Waardenonderwijs moet praktijk zijn. Dat is een hele opgave. We leven in een „genadeloze cultuur”, zegt de Amerikaanse theoloog Miroslav Volf. Door zijn boek hierover (”Onbelast”, Van Wijnen, Franeker, 2009) werd me duidelijk dat we ook op school met al onze christelijke intenties getraind zijn in het leveren van prestaties, in competities, in het beste uit onszelf halen. Zonder het te bedoelen, volgen we in onze aanpak de „raad van de goddelozen” (Psalm 1). Een hele opgave dus, die ook tegen onze intuïties ingaat.
Verdedigend jargon
Allereerst een opgave voor ons als docenten. Zijn wij, die altijd maar lesgeven, met onze woorden, onze beoordelingen, ons teamoverleg steeds gericht op het geven van het goede? En wat doen we met de leerlingen? We hebben het soms over ”begeleide confrontatie”, maar in het licht van het voorgaande deugt dat woord natuurlijk niet. Je zit in een verdedigend jargon. Misschien moeten we andere woorden gebruiken: ”begeleid goed doen aan allen” of zoiets.
Stel je een debatmiddag voor met leerlingen van een islamitische school. Je kunt leerlingen erop voorbereiden om de debatpartner zo scherp mogelijk te bekritiseren. Dan zet je hen in de politieke modus.
Het kan ook op een andere manier. Misschien kun je trainen om nauwkeurig te luisteren, de debatpartners erkenning en waardering te geven voor het standpunt, oefenen om de ander iets goeds mee te geven.

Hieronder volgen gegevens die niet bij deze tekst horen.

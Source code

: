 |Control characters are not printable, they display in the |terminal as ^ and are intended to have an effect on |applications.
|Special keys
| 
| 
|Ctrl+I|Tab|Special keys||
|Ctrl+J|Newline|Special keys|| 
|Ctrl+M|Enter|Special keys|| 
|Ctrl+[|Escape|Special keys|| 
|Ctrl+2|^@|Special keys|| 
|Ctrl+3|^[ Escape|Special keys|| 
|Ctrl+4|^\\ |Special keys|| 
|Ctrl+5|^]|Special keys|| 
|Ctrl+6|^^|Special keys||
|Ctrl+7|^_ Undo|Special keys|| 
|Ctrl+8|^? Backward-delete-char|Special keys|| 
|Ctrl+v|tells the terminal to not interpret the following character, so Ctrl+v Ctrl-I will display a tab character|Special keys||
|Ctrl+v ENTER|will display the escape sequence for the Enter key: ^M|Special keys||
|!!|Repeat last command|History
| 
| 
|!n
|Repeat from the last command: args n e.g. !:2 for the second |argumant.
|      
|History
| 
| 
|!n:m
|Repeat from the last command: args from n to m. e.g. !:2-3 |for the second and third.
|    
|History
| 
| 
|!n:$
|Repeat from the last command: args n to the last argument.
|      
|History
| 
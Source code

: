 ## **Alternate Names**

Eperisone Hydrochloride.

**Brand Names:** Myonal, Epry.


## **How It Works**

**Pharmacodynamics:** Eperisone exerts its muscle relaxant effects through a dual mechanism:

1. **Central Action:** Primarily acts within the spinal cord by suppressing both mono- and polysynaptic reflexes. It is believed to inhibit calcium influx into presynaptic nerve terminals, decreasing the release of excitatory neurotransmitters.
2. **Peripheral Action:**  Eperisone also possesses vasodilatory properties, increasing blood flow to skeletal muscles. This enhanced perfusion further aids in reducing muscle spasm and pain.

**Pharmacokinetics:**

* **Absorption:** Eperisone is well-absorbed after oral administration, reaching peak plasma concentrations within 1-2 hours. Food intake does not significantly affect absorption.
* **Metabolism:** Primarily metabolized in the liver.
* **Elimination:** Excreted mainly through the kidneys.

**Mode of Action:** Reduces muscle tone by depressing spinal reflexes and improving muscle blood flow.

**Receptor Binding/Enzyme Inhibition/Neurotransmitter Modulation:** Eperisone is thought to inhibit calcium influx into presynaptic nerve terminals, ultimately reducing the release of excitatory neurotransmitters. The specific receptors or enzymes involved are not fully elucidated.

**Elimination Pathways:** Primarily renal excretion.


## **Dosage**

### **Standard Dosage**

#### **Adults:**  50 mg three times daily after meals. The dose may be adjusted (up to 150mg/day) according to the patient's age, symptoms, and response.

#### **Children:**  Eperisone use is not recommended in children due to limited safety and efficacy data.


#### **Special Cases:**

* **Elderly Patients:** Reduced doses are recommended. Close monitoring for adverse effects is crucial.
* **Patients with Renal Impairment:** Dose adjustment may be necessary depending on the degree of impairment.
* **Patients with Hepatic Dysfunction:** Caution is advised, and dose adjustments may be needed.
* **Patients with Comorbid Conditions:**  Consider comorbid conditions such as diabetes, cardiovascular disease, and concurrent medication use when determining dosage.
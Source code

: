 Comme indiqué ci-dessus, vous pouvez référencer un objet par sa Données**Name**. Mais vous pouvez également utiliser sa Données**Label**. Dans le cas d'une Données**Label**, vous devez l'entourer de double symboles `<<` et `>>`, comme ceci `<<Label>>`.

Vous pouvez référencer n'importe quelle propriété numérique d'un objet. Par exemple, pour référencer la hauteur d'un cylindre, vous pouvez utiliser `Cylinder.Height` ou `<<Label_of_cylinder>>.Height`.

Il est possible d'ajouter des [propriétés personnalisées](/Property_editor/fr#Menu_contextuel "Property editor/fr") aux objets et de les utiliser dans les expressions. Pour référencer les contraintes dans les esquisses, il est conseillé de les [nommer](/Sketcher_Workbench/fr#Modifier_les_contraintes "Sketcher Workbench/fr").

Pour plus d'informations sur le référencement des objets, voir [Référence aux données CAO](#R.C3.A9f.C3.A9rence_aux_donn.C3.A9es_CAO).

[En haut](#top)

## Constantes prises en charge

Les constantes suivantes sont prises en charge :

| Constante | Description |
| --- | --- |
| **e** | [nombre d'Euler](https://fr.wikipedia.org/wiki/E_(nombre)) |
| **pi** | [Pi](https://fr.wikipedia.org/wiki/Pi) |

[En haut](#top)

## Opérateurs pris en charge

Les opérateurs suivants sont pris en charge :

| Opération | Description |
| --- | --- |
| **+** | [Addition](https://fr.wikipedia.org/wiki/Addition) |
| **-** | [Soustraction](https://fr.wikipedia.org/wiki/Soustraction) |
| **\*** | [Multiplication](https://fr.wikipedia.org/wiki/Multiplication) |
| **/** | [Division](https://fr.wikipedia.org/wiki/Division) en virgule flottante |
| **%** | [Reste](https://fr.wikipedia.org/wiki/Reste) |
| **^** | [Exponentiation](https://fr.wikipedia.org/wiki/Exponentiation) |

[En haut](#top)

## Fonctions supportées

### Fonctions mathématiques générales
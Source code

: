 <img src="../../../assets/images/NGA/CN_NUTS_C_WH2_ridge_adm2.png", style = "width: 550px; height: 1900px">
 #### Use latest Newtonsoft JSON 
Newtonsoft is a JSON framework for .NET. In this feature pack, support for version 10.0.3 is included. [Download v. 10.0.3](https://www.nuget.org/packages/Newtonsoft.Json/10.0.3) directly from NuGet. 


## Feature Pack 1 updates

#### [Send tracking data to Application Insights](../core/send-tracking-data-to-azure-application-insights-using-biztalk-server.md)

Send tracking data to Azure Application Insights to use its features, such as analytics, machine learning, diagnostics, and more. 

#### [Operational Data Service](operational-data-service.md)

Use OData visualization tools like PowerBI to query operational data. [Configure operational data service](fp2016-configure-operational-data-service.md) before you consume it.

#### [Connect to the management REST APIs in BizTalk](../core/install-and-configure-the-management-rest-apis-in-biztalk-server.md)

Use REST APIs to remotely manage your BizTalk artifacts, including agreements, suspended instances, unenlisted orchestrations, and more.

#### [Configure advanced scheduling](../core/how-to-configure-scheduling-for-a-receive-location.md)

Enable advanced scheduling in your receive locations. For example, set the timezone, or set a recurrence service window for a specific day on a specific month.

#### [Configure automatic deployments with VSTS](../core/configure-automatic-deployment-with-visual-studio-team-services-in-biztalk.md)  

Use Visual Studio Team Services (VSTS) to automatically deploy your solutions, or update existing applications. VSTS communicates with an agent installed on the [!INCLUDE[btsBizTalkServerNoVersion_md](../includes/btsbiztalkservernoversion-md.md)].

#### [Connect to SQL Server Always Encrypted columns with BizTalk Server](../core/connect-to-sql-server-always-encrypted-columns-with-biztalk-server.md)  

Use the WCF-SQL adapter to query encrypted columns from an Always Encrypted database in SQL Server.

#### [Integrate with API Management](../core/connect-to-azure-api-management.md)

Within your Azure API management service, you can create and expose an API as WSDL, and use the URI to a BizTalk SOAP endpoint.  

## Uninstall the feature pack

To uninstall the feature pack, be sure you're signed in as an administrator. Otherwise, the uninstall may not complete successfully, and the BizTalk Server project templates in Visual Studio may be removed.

Het verschil is subtiel. Willen we de ander toch op achterstand zetten of willen we hem ruimte in ons midden geven? Ik denk dat we in de lijn van de beste Driestartradities dit laatste op zijn minst moeten proberen.
Stroom van het goede
Wat we hierin vooral tegen hebben, is onszelf. We zullen dus niet moeten vertrouwen op onze creativiteit en goede gezindheid. Zelf zijn we niet de bron van het goede. Het zal erop aan komen dat we de genade van God door het werk van Christus als een machtige en onuitputtelijke stroom van het goede durven beamen.
De auteur is lector Persoonsvorming aan Driestar hogeschool en bijzonder hoogleraar Christelijke Pedagogiek aan de Theologische Universiteit Apeldoorn. Dit artikel is gebaseerd op zijn bijdrage voor een panelbespreking tijdens de herdenking ”75 jaar De Driestar” op 6 september in Gouda.